On the near UV photophysics of a phenylalanine residue: conformation-dependent ππ* state deactivation revealed by laser spectroscopy of isolated neutral dipeptides

Abstract

The primary step of the near UV photophysics of a phenylalanine residue is investigated in one- and two-color pump–probe R2PI nanosecond experiments carried out on specific conformers of the Ac-Gly-Phe-NH₂ molecule and related neutral compounds isolated in a supersonic expansion. Compared to toluene, whose ππ* state photophysics is dominated by intersystem crossing with a lifetime of ∼80 ns at the origin, the first ππ* state of Phe in the peptide environment is systematically found to be shorter-lived. The lifetime at the origin of transition is found to be significantly shortened in the presence of a primary amide (–CONH₂) group (20–60 ns, depending on the conformer considered), demonstrating the existence of an additional non-radiative relaxation channel related to this chemical group.

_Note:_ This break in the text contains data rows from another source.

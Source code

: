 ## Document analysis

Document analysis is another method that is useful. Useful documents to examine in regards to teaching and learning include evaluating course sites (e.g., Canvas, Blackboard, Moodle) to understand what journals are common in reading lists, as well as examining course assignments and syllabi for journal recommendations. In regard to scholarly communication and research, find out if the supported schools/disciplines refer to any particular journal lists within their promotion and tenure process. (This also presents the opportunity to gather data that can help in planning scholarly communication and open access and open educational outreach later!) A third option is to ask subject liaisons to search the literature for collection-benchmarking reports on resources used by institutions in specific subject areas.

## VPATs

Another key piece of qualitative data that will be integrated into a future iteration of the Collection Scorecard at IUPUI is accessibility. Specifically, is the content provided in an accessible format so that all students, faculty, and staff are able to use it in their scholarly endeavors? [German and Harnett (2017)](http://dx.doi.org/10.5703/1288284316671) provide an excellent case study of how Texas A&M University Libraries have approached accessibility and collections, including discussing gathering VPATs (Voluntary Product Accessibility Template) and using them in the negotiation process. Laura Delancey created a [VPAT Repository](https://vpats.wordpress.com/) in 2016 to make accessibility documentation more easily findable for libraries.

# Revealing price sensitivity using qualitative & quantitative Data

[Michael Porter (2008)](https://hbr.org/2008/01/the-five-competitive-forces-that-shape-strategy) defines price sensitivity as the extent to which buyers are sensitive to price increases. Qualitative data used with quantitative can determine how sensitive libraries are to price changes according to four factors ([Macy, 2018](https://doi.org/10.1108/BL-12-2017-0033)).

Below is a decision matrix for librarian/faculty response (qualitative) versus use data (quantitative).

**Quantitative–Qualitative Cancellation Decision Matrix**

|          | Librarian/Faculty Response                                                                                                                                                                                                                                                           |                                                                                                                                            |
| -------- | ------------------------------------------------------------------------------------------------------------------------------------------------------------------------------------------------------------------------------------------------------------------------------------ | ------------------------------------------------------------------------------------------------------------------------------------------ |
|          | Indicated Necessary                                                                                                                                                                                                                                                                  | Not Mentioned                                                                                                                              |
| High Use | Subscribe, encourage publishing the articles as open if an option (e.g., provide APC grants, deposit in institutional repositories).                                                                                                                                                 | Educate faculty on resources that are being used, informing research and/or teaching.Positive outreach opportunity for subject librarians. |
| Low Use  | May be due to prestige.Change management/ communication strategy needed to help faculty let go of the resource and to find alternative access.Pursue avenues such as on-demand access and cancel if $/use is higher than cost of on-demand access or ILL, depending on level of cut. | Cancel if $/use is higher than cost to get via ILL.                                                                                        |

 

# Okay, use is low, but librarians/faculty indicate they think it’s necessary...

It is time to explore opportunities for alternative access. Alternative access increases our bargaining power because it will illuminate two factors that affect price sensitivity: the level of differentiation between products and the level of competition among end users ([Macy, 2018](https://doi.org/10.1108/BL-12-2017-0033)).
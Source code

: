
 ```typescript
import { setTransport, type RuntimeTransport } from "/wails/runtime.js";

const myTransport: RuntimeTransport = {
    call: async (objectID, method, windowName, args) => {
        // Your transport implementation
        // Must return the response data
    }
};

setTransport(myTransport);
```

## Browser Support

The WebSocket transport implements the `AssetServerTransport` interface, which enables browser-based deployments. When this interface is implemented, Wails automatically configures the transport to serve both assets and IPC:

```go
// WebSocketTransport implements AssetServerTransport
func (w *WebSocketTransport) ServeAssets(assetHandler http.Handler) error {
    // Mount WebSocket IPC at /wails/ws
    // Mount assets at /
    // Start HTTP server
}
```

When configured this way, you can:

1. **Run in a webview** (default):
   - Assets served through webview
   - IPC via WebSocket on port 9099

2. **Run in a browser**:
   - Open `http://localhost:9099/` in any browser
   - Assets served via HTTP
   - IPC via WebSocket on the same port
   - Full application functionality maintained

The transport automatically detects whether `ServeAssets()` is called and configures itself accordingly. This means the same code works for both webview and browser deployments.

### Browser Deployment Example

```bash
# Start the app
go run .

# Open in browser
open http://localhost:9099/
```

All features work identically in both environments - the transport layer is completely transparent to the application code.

The quenching effect induced by the peptide environment is still more remarkable beyond the origin of the ππ* state, since vibronic bands of one of the 4 conformers observed (the 2₇-ribbon conformation) become barely detectable in the ns R2PI experiment, suggesting a significant conformer-selective lifetime shortening (below 100 ps). These results on dipeptides, which extend previous investigations on shorter Phe-containing molecules (N-Ac-Phe-NH₂ and N-Ac-Phe-NH-Me), confirm the existence of conformer-dependent non-radiative deactivation processes, whose characteristic timescales range from tens of ns down to hundreds of ps or below. This dynamics is assigned to two distinct mechanisms: a first one, consistent with an excitation energy transfer from the optically active ππ* state to low-lying amide nπ* excited states accessed through conical intersections, especially in the presence of a C-terminal primary amide group (–CONH₂); a second one, responsible for the short lifetimes in 2₇ ribbon structures, would be more specifically triggered by phenyl ring vibrational excitations. Implications in terms of spectroscopic probing of Phe in a peptide environment, especially in the presence of a quenching amide group, are discussed.